* Assignment: Could you print every record below exactly as it appears?

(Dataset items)
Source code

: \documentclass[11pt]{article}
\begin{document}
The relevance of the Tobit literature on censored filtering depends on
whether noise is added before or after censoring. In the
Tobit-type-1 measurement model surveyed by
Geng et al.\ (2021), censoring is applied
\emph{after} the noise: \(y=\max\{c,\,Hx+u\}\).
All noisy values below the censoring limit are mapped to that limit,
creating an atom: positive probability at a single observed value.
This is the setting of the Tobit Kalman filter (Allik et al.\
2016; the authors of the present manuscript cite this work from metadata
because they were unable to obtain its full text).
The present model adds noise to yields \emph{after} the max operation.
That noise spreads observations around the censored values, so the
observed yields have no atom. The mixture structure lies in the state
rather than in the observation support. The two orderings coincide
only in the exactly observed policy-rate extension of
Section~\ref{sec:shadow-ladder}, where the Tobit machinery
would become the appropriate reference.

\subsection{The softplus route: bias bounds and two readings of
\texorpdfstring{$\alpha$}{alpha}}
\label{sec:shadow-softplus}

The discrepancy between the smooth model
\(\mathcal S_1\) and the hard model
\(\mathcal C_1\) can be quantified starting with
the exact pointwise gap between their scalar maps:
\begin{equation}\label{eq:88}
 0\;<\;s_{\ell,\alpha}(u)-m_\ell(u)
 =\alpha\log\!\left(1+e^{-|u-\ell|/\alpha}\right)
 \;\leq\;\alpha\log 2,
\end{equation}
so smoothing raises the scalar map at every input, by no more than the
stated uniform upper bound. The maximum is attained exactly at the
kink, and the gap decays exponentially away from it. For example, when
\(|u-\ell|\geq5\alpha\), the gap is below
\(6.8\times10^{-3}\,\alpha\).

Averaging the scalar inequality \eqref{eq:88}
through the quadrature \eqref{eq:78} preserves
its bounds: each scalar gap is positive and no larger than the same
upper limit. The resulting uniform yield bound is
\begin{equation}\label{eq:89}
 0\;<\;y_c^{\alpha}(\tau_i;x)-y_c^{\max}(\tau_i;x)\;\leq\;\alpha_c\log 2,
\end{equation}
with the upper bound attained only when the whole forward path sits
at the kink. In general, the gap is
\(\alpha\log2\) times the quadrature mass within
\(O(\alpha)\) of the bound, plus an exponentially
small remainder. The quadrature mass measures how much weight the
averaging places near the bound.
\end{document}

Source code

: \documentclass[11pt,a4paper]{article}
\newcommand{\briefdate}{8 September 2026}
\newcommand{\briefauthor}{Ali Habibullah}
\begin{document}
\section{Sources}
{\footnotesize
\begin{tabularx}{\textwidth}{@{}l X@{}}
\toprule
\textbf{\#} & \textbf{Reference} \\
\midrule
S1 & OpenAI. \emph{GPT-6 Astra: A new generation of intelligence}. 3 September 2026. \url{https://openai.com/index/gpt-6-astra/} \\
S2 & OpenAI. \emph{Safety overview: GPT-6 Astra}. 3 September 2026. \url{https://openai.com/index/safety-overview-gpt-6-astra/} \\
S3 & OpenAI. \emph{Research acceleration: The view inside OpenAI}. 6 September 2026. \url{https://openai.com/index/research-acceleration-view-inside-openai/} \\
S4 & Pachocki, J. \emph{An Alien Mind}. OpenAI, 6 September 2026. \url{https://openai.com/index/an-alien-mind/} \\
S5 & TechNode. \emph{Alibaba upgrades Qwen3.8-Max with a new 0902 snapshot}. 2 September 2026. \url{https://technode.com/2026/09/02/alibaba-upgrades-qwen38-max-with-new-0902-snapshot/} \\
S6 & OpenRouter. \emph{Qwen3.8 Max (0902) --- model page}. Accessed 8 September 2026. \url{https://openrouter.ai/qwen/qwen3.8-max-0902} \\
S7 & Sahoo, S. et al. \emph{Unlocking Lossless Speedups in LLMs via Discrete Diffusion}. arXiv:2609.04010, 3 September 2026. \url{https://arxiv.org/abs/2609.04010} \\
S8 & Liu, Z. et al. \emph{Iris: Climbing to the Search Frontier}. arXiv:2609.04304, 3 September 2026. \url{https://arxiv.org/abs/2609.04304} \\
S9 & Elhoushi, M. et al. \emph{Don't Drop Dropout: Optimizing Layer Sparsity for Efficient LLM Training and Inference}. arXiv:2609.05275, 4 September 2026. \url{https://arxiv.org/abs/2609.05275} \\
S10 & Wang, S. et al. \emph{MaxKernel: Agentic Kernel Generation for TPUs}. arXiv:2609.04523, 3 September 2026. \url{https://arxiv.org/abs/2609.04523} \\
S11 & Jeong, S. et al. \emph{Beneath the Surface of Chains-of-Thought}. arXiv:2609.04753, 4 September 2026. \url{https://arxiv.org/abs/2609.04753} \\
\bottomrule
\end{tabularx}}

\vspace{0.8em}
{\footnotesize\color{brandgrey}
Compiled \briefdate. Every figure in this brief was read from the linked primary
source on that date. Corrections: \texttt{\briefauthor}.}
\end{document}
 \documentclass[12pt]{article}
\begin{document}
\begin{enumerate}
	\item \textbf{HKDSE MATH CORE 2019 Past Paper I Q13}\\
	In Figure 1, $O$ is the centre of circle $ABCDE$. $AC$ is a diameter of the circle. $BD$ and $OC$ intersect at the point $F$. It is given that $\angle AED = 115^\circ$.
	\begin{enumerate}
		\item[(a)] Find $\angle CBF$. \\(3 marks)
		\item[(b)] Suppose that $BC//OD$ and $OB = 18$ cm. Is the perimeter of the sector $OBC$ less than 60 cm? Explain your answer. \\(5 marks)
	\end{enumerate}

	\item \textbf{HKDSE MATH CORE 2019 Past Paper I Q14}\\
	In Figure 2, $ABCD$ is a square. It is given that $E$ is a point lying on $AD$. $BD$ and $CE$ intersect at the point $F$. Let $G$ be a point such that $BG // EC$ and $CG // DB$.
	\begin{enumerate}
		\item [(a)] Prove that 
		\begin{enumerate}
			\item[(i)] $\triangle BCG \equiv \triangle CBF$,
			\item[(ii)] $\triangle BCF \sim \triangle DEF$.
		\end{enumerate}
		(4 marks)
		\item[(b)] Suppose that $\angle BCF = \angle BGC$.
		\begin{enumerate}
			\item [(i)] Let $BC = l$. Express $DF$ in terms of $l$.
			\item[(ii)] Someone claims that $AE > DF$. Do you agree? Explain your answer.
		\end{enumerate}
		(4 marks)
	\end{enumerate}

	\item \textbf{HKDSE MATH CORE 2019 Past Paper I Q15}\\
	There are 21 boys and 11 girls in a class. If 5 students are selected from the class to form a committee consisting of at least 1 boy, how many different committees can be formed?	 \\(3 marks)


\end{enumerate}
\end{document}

* Answer below:
Source code

: \documentclass[11pt]{article}
\begin{document}
The relevance of the Tobit literature on censored filtering depends on
whether noise is added before or after censoring. In the
Tobit-type-1 measurement model surveyed by
Geng et al.\ (2021), censoring is applied
\emph{after} the noise: \(y=\max\{c,\,Hx+u\}\).
All noisy values below the censoring limit are mapped to that limit,
creating an atom: positive probability at a single observed value.
This is the setting of the Tobit Kalman filter (Allik et al.\
2016; the authors of the present manuscript cite this work from metadata
because they were unable to obtain its full text).
The present model adds noise to yields \emph{after} the max operation.
That noise spreads observations around the censored values, so the
observed yields have no atom. The mixture structure lies in the state
rather than in the observation support. The two orderings coincide
only in the exactly observed policy-rate extension of
Section~\ref{sec:shadow-ladder}, where the Tobit machinery
would become the appropriate reference.

\subsection{The softplus route: bias bounds and two readings of
\texorpdfstring{$\alpha$}{alpha}}
\label{sec:shadow-softplus}

The discrepancy between the smooth model
\(\mathcal S_1\) and the hard model
\(\mathcal C_1\) can be quantified starting with
the exact pointwise gap between their scalar maps:
\begin{equation}\label{eq:88}
 0\;<\;s_{\ell,\alpha}(u)-m_\ell(u)
 =\alpha\log\!\left(1+e^{-|u-\ell|/\alpha}\right)
 \;\leq\;\alpha\log 2,
\end{equation}
so smoothing raises the scalar map at every input, by no more than the
stated uniform upper bound. The maximum is attained exactly at the
kink, and the gap decays exponentially away from it. For example, when
\(|u-\ell|\geq5\alpha\), the gap is below
\(6.8\times10^{-3}\,\alpha\).

Averaging the scalar inequality \eqref{eq:88}
through the quadrature \eqref{eq:78} preserves
its bounds: each scalar gap is positive and no larger than the same
upper limit. The resulting uniform yield bound is
\begin{equation}\label{eq:89}
 0\;<\;y_c^{\alpha}(\tau_i;x)-y_c^{\max}(\tau_i;x)\;\leq\;\alpha_c\log 2,
\end{equation}
with the upper bound attained only when the whole forward path sits
at the kink. In general, the gap is
\(\alpha\log2\) times the quadrature mass within
\(O(\alpha)\) of the bound, plus an exponentially
small remainder. The quadrature mass measures how much weight the
averaging places near the bound.
\end{document}

Source code

: \documentclass[11pt,a4paper]{article}
\newcommand{\briefdate}{8 September 2026}
\newcommand{\briefauthor}{Ali Habibullah}
\begin{document}
\section{Sources}
{\footnotesize
\begin{tabularx}{\textwidth}{@{}l X@{}}
\toprule
\textbf{\#} & \textbf{Reference} \\
\midrule
S1 & OpenAI. \emph{GPT-6 Astra: A new generation of intelligence}. 3 September 2026. \url{https://openai.com/index/gpt-6-astra/} \\
S2 & OpenAI. \emph{Safety overview: GPT-6 Astra}. 3 September 2026. \url{https://openai.com/index/safety-overview-gpt-6-astra/} \\
S3 & OpenAI. \emph{Research acceleration: The view inside OpenAI}. 6 September 2026. \url{https://openai.com/index/research-acceleration-view-inside-openai/} \\
S4 & Pachocki, J. \emph{An Alien Mind}. OpenAI, 6 September 2026. \url{https://openai.com/index/an-alien-mind/} \\
S5 & TechNode. \emph{Alibaba upgrades Qwen3.8-Max with a new 0902 snapshot}. 2 September 2026. \url{https://technode.com/2026/09/02/alibaba-upgrades-qwen38-max-with-new-0902-snapshot/} \\
S6 & OpenRouter. \emph{Qwen3.8 Max (0902) --- model page}. Accessed 8 September 2026. \url{https://openrouter.ai/qwen/qwen3.8-max-0902} \\
S7 & Sahoo, S. et al. \emph{Unlocking Lossless Speedups in LLMs via Discrete Diffusion}. arXiv:2609.04010, 3 September 2026. \url{https://arxiv.org/abs/2609.04010} \\
S8 & Liu, Z. et al. \emph{Iris: Climbing to the Search Frontier}. arXiv:2609.04304, 3 September 2026. \url{https://arxiv.org/abs/2609.04304} \\
S9 & Elhoushi, M. et al. \emph{Don't Drop Dropout: Optimizing Layer Sparsity for Efficient LLM Training and Inference}. arXiv:2609.05275, 4 September 2026. \url{https://arxiv.org/abs/2609.05275} \\
S10 & Wang, S. et al. \emph{MaxKernel: Agentic Kernel Generation for TPUs}. arXiv:2609.04523, 3 September 2026. \url{https://arxiv.org/abs/2609.04523} \\
S11 & Jeong, S. et al. \emph{Beneath the Surface of Chains-of-Thought}. arXiv:2609.04753, 4 September 2026. \url{https://arxiv.org/abs/2609.04753} \\
\bottomrule
\end{tabularx}}

\vspace{0.8em}
{\footnotesize\color{brandgrey}
Compiled \briefdate. Every figure in this brief was read from the linked primary
source on that date. Corrections: \texttt{\briefauthor}.}
\end{document}
 \documentclass[12pt]{article}
\begin{document}
\begin{enumerate}
	\item \textbf{HKDSE MATH CORE 2019 Past Paper I Q13}\\
	In Figure 1, $O$ is the centre of circle $ABCDE$. $AC$ is a diameter of the circle. $BD$ and $OC$ intersect at the point $F$. It is given that $\angle AED = 115^\circ$.
	\begin{enumerate}
		\item[(a)] Find $\angle CBF$. \\(3 marks)
		\item[(b)] Suppose that $BC//OD$ and $OB = 18$ cm. Is the perimeter of the sector $OBC$ less than 60 cm? Explain your answer. \\(5 marks)
	\end{enumerate}

	\item \textbf{HKDSE MATH CORE 2019 Past Paper I Q14}\\
	In Figure 2, $ABCD$ is a square. It is given that $E$ is a point lying on $AD$. $BD$ and $CE$ intersect at the point $F$. Let $G$ be a point such that $BG // EC$ and $CG // DB$.
	\begin{enumerate}
		\item [(a)] Prove that 
		\begin{enumerate}
			\item[(i)] $\triangle BCG \equiv \triangle CBF$,
			\item[(ii)] $\triangle BCF \sim \triangle DEF$.
		\end{enumerate}
		(4 marks)
		\item[(b)] Suppose that $\angle BCF = \angle BGC$.
		\begin{enumerate}
			\item [(i)] Let $BC = l$. Express $DF$ in terms of $l$.
			\item[(ii)] Someone claims that $AE > DF$. Do you agree? Explain your answer.
		\end{enumerate}
		(4 marks)
	\end{enumerate}

	\item \textbf{HKDSE MATH CORE 2019 Past Paper I Q15}\\
	There are 21 boys and 11 girls in a class. If 5 students are selected from the class to form a committee consisting of at least 1 boy, how many different committees can be formed?	 \\(3 marks)


\end{enumerate}
\end{document}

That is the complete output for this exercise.